How to Argue Effectively

I remember a long-ago staff meeting in which I was asked to share my thoughts on a proposal I didn’t much care for.  I knew, though, if I blurted out something like, “I think this is a horrible idea that could potentially debilitate our market share,” I wouldn’t have done myself any favors.

So I kept my emotions in check and learned a valuable lesson about how to make a valid point in a staff meeting that can potentially change the future direction of a particular initiative.

The first step is to remain calm — unemotional, even. Don’t change your facial expression or display body language that shows you disagree with something being said. Simply and politely interject and casually reframe the issue under discussion: “If I may interject here, I think the real question we should be asking ourselves is … ”

Then provide three points supporting your position, and reinforce each one with a fact, statistic, or anecdote: “Why would we want to enter an already overcrowded marketplace with a new product that strays from what we do best? First, we’ll be behind all of the existing manufacturers in the market, and that’s not a place we’re accustomed to being. The latest user surveys suggest we are the go-to brand in all of our product categories; we won’t be with this new one. Do consumers really need or even want another choice? Research shows they already think the market is saturated. Also, some of our current customers might question why we’re moving away from our niche. We’ll be like Coors deciding to sell bottled water in the Nineties.”

Finally, make a recommendation: “I’m in favor of pouring our resources and talent into a new product that will strengthen our current market share and not erode our credibility with consumers.”

If your persuasive tactics are met with skepticism or downright ignored, bring in the heavy artillery: “Do we have data and examples that prove there is a need for the type of product you want to develop?”

If your targets are unable to come up with satisfactory answers, great. Your work here is done. But if they engage your artillery with their own, inquire about the source of that information. Perhaps the firm used to gather market research has been the target of other companies regarding its questionable data gathering.
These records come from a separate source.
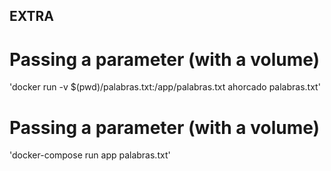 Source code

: ## EXTRA

# Passing a parameter (with a volume)

'docker run -v $(pwd)/palabras.txt:/app/palabras.txt ahorcado palabras.txt'

# Passing a parameter (with a volume)

'docker-compose run app palabras.txt'

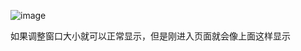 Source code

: 
![image](https://user-images.githubusercontent.com/43579107/142356774-79ec9465-49d3-4409-9e12-38127b54f8c6.png)

如果调整窗口大小就可以正常显示，但是刚进入页面就会像上面这样显示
This process works in non-meeting situations, too. Consider the people who work at a Kia dealership and need to convince BMW loyalists that Kia’s K900 luxury model (with a base price of $50,000) is an overall better value than that 528i sedan they’re driving now. Those salespeople don’t want to waste their time and energy talking about Kia’s lengthy and successful tradition of making mainstream, economy-friendly cars; they must focus on the fact that Kia is a luxury automobile maker, too, and emphasize that from visual, drivability and technological perspectives, the K900 compares favorably to the 528i. But add in options, and you’ll be paying a lot more to outfit that Bimmer with what comes standard on the K900.